Closed Yunuuuu closed 9 months ago
Another issue related to this, [
for ColBindMatrices
or RowBindMatrices
will also lossing dimnames.
Because rbind2
and cbind2
removed dimnames:
https://github.com/bnprks/BPCells/blob/0d5652425096153e3121f656e48e05e33333a1e3/R/matrix.R#L1046
when subsetting only one matrix, this just return the matrix in the matrix_list
slot (dimnames removed) without restoring back the dimnames.
https://github.com/bnprks/BPCells/blob/0d5652425096153e3121f656e48e05e33333a1e3/R/matrix.R#L1111
I have tried to fix by restoring dimnames but it will cause other issues from my test, .
setMethod("[", "RowBindMatrices", function(x, i, j, ...) {
if (missing(x)) stop("x is missing in matrix selection")
# Handle transpose via recursive call
if (x@transpose) {
return(t(t(x)[rlang::maybe_missing(j), rlang::maybe_missing(i)]))
}
i <- split_selection_index(i, nrow(x), rownames(x))
j <- split_selection_index(j, ncol(x), colnames(x))
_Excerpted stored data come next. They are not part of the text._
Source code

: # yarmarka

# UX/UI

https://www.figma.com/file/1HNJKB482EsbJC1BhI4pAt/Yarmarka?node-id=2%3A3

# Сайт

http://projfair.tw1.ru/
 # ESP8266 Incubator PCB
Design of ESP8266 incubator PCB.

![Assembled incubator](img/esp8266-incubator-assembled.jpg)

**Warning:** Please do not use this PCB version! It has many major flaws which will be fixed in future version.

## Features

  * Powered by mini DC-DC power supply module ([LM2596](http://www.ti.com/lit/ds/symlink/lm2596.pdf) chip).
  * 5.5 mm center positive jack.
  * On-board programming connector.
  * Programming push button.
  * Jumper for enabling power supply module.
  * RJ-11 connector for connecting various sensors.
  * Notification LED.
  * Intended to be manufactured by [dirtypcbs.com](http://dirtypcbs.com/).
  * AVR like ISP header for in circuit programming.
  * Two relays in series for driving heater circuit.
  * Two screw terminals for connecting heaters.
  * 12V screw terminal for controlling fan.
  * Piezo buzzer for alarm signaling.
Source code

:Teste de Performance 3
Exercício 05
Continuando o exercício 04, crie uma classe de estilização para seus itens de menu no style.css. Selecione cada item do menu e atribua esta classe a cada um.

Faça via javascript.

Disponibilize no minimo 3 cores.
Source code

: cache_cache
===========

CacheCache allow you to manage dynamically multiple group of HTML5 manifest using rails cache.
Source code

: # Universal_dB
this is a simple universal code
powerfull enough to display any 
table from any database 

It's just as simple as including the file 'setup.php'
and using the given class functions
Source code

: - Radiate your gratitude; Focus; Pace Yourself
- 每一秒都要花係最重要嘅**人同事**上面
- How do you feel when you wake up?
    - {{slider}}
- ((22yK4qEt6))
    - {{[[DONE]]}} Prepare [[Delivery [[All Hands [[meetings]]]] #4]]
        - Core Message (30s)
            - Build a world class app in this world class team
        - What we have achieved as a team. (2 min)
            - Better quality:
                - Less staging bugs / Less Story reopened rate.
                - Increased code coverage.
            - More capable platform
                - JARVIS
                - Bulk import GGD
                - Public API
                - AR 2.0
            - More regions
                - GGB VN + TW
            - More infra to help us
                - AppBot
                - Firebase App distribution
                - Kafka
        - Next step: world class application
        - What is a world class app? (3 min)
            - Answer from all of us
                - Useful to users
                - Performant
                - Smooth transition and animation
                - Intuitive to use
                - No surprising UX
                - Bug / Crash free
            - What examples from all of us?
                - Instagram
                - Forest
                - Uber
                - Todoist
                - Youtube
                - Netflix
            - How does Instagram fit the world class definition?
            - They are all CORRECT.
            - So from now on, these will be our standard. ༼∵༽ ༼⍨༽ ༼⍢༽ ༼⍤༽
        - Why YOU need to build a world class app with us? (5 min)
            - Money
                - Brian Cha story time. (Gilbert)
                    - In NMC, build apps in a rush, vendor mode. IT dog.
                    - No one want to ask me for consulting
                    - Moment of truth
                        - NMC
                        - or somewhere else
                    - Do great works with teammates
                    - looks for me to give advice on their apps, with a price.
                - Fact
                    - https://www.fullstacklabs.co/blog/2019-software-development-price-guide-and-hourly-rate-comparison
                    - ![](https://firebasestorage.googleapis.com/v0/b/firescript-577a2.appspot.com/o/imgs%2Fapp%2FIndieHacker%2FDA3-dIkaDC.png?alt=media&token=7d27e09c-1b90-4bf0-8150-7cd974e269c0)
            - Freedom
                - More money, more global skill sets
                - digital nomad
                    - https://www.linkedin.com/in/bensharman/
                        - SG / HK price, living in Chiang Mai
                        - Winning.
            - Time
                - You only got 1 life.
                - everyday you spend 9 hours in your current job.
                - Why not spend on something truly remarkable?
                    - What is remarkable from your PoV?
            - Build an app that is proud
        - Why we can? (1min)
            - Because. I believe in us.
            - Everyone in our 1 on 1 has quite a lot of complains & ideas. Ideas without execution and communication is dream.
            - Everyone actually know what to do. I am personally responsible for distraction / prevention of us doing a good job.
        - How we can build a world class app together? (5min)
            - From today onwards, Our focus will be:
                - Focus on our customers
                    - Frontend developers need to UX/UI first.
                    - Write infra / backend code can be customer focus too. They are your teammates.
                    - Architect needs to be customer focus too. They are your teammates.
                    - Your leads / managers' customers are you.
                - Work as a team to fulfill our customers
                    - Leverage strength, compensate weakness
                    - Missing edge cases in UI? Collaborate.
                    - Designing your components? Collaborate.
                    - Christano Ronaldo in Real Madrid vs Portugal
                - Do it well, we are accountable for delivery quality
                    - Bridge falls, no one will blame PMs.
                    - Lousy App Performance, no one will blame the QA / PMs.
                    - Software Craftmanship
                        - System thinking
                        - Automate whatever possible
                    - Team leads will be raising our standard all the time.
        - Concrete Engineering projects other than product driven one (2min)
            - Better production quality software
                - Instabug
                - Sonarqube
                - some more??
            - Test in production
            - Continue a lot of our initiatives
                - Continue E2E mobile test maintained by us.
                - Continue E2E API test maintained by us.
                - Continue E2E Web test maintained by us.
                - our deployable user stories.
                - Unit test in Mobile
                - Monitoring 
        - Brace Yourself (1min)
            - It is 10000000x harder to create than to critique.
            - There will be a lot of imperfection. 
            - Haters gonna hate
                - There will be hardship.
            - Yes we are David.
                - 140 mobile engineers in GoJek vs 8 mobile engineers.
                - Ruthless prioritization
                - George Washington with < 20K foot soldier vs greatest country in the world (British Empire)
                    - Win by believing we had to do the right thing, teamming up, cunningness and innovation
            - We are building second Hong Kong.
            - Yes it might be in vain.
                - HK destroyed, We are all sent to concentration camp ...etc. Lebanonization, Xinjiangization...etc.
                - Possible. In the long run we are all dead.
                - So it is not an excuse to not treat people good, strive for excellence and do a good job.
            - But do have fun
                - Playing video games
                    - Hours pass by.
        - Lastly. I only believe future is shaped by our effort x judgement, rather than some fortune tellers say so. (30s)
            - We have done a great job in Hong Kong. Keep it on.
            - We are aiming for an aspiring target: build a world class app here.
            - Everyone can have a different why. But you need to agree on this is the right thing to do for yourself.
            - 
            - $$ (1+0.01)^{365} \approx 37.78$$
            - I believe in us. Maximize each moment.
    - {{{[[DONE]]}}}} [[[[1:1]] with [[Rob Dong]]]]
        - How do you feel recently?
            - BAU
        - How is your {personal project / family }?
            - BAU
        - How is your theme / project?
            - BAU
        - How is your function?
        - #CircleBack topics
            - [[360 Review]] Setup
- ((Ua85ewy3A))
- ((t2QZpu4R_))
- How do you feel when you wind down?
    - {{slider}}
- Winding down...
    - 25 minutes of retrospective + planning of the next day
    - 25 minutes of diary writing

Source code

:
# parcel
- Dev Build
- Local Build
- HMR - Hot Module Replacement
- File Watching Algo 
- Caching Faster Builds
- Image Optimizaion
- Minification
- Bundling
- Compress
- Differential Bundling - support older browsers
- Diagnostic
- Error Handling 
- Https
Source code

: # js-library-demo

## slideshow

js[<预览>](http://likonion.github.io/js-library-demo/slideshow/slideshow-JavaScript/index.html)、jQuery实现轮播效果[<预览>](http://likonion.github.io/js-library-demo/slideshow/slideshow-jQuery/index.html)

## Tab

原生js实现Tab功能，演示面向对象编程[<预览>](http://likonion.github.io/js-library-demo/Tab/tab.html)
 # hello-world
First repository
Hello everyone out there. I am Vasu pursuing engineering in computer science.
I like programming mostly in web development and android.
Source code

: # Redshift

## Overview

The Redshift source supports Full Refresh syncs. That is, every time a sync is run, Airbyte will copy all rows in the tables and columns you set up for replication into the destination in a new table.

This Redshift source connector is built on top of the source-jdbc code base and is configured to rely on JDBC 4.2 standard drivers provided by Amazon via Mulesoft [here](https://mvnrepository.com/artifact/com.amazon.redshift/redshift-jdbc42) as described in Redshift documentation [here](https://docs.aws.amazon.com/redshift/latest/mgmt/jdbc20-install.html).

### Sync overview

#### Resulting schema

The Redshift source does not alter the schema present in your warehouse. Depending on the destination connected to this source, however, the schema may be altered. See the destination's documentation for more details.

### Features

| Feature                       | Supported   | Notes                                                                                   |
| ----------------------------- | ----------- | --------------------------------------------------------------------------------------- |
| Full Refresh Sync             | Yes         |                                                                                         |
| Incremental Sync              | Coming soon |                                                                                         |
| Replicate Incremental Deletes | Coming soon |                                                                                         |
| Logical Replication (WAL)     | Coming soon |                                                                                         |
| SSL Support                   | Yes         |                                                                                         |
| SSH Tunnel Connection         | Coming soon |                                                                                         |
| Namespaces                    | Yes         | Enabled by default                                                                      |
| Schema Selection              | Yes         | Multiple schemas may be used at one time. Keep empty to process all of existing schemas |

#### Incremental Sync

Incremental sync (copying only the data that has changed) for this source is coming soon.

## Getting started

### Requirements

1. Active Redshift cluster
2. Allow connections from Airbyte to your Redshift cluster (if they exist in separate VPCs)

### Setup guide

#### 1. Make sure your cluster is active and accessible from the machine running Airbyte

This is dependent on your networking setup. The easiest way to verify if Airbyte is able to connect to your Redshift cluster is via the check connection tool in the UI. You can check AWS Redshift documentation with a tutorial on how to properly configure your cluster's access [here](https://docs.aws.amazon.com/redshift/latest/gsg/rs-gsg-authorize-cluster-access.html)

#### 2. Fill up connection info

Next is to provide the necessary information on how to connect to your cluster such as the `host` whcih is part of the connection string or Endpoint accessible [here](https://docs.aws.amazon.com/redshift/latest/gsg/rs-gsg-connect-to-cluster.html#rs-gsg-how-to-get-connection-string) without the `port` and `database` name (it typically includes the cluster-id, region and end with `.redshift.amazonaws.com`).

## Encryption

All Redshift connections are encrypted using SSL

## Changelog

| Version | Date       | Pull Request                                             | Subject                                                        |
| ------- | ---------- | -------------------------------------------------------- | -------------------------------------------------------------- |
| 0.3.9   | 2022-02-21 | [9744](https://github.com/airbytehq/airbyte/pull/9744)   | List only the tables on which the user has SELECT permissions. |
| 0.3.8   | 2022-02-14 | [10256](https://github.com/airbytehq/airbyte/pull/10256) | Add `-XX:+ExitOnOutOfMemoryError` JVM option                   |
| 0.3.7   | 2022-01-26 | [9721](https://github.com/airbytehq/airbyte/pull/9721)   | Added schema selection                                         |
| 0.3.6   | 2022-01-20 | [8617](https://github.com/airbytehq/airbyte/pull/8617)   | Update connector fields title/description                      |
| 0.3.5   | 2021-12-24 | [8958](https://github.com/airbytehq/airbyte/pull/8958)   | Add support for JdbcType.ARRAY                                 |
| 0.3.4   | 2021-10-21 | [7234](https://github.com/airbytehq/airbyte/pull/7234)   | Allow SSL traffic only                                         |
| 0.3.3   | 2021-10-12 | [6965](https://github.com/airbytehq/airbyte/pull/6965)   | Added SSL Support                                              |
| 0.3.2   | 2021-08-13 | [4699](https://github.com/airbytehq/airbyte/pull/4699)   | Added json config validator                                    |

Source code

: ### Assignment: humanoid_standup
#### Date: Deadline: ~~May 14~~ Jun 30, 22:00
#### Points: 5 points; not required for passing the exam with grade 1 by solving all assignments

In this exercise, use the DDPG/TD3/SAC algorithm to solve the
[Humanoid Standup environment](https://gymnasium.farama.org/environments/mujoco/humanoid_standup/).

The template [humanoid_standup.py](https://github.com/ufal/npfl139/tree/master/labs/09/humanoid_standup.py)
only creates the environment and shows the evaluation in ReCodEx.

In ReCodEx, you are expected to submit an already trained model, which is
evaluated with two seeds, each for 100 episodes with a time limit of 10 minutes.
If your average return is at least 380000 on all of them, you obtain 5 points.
# If we're just reordering rows/cols, do a standard matrix selection
if (rlang::is_missing(i$subset) && rlang::is_missing(j$subset)) {
return(callNextMethod(x, unsplit_selection(i), unsplit_selection(j)))
}
# if the length of our row selection is 0, do a standard matrix selection
if (!rlang::is_missing(i$subset) && length(i$subset) == 0) {
return(callNextMethod(x, unsplit_selection(i), unsplit_selection(j)))
}
x <- selection_fix_dims(x, rlang::maybe_missing(i$subset), rlang::maybe_missing(j$subset))
last_row <- 0L
new_mats <- list()
new_dimnames <- list()
rownms <- rownames(x)
colnms <- colnames(x)
for (mat in x@matrix_list) {
row_start <- last_row + 1L
row_end <- last_row + nrow(mat)
if (!rlang::is_missing(i$subset)) {
local_i <- i$subset[i$subset >= row_start & i$subset <= row_end] - last_row
mat <- mat[local_i,]
}
if (!rlang::is_missing(j$subset)) {
# Only pass through the subset operation to a lower-level, not the shuffle
mat <- mat[,j$subset]
}
if (nrow(mat) > 0) {
# rbind2 will remove dimnames in matrix_list,
# we should restore it if return a single matrix
new_dimnames <- c(new_dimnames,
list(list(rownms[row_start:row_end], colnms))
)
new_mats <- c(new_mats, mat)
}
last_row <- row_end
}
if (length(new_mats) > 1) {
x@matrix_list <- new_mats
} else if(length(new_mats) == 1) {
x <- new_mats[[1]]
if (matrix_is_transform(x) && !is(x, "RenameDims")) {
x@dimnames<- new_dimnames[[1L]]
}
} else {
stop("Subset RowBindMatrix error: got 0-length matrix_list after subsetting (please report this BPCells bug)")
}
if (!rlang::is_missing(i$reorder)) {
x <- x[i$reorder,]
}
if (!rlang::is_missing(j$reorder)) {
x <- x[,j$reorder]
}
return(x)
})
By removing lines in: https://github.com/bnprks/BPCells/blob/0d5652425096153e3121f656e48e05e33333a1e3/R/matrix.R#L1046
[
for ColBindMatrices
or RowBindMatrices
can work fine, any reasons to remove dimnames?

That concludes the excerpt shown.